Commence alors l’errance d’Eva en solitaire dans la nuit glaciale, dans une Athènes déserte, comme filmée en noir et blanc. Passablement défoncée, Eva mélange réalité et hallucinations, et contemple dans les magasins crasseux d’Omonia « des bestioles à carapaces dorées… des insectes capables de diffuser une lumière d’une immuable intensité. Un halo l’enveloppait comme une auréole et les rayons aveuglants embrasaient le corps minuscule ». L’atmosphère vire à l’étrange, la ville devient ruine mortifère, linceul grisâtre où s’étendent les sans-logis. L’Athènes de carte postale est écartée au profit de sa face cachée, un décor hostile, usé, pourri, bas-fond sordide devenu repère de marginaux en tout genre. « La chaussée était crevassée, de grands trous béaient, remplis d’eau stagnante… les dalles semblaient avoir explosé, des pierres, des fils électriques et des tuyaux rouillés émergeaient à la surface du sol comme d’un ventre ouvert. Les pierres louchaient…chaque flaque emprisonnait un œil d’argent dans ses eaux troubles ». L’hôtel du Parthénon n’abrite plus qu’une faune hétéroclite de vieilles putes sur le retour, de camés, de mediums boiteuses et de pickpockets, comme exilés dans un no man’s land oublié, que les promoteurs laissent se gangréner pour mieux spéculer.

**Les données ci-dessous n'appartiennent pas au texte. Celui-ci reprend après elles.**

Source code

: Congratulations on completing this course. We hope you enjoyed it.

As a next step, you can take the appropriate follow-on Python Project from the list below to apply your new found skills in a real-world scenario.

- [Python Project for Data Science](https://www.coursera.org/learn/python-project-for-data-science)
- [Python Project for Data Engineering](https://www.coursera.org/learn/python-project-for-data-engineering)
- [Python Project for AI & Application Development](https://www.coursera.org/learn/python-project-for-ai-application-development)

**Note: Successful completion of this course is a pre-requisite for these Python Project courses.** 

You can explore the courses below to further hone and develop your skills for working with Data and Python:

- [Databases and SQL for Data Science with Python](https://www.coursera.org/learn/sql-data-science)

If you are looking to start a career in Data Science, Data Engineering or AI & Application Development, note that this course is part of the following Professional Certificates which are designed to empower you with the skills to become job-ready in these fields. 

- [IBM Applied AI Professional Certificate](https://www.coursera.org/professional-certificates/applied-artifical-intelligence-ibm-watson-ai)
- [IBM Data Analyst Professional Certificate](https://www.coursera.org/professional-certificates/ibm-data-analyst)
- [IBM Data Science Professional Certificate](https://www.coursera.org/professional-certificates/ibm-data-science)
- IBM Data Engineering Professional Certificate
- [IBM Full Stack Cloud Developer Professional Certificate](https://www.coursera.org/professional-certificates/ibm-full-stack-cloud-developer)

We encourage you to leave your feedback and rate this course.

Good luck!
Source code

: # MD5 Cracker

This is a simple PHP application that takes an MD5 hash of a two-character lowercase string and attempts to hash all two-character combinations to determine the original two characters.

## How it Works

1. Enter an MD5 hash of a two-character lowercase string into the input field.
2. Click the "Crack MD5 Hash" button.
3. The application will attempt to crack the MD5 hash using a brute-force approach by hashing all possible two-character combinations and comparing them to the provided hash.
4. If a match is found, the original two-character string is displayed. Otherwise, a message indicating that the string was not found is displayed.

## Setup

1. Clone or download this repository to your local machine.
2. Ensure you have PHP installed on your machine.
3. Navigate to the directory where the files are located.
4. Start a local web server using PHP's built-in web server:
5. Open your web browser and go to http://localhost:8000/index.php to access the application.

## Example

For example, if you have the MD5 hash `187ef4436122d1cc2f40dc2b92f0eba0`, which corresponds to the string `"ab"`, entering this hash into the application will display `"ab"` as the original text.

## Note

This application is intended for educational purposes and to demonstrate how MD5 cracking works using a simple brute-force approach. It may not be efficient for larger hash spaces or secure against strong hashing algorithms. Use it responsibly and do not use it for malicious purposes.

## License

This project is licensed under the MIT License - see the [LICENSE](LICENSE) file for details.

Mais, c’est ici qu’a lieu la collision frontale entre le monde réel et les visions extravagantes d’Eva, dans un temps suspendu où surgissent des personnages trop burlesques pour être réels : comme Alice suivrait son Lapin Blanc sans se poser de questions, Eva se met à la remorque de quatre individus aussi improbables que leurs noms, comme cette Moïra, dont la jarretière pend entre les genoux « parce qu’il faut qu’un truc cloche, sorte des clous. Sinon, la vie est insupportable ». Cette parenthèse chaleureuse permet à Eva de remonter le fil de son mal-être dans des monologues sans concession, jusqu’à l’élément déclencheur, un contact furtif avec un voleur à la tire pas très doué qui a su «rappeler d’autres gestes et frôlements que je m’étais moi-même interdits. Des gestes oubliés mais bien réels ». Le souvenir de sa voix  « suffisait à me réchauffer, répandant un souffle de liberté, un espoir ». La longue flânerie à travers les rues d’Athènes singulières n’est en fait qu’un voyage dans le psychisme d’une femme qui redécouvre au bout d’une nuit de divagations ce qu’elle est réellement, et la solitude de son existence qui lui a échappé. Évidemment, dans le petit matin neigeux qui la ramène chez elle, cette introspection nocturne laissera plus que des désillusions, Ersi Sotiropoulos maniant d’une plume acide l’ironie et le pessimisme.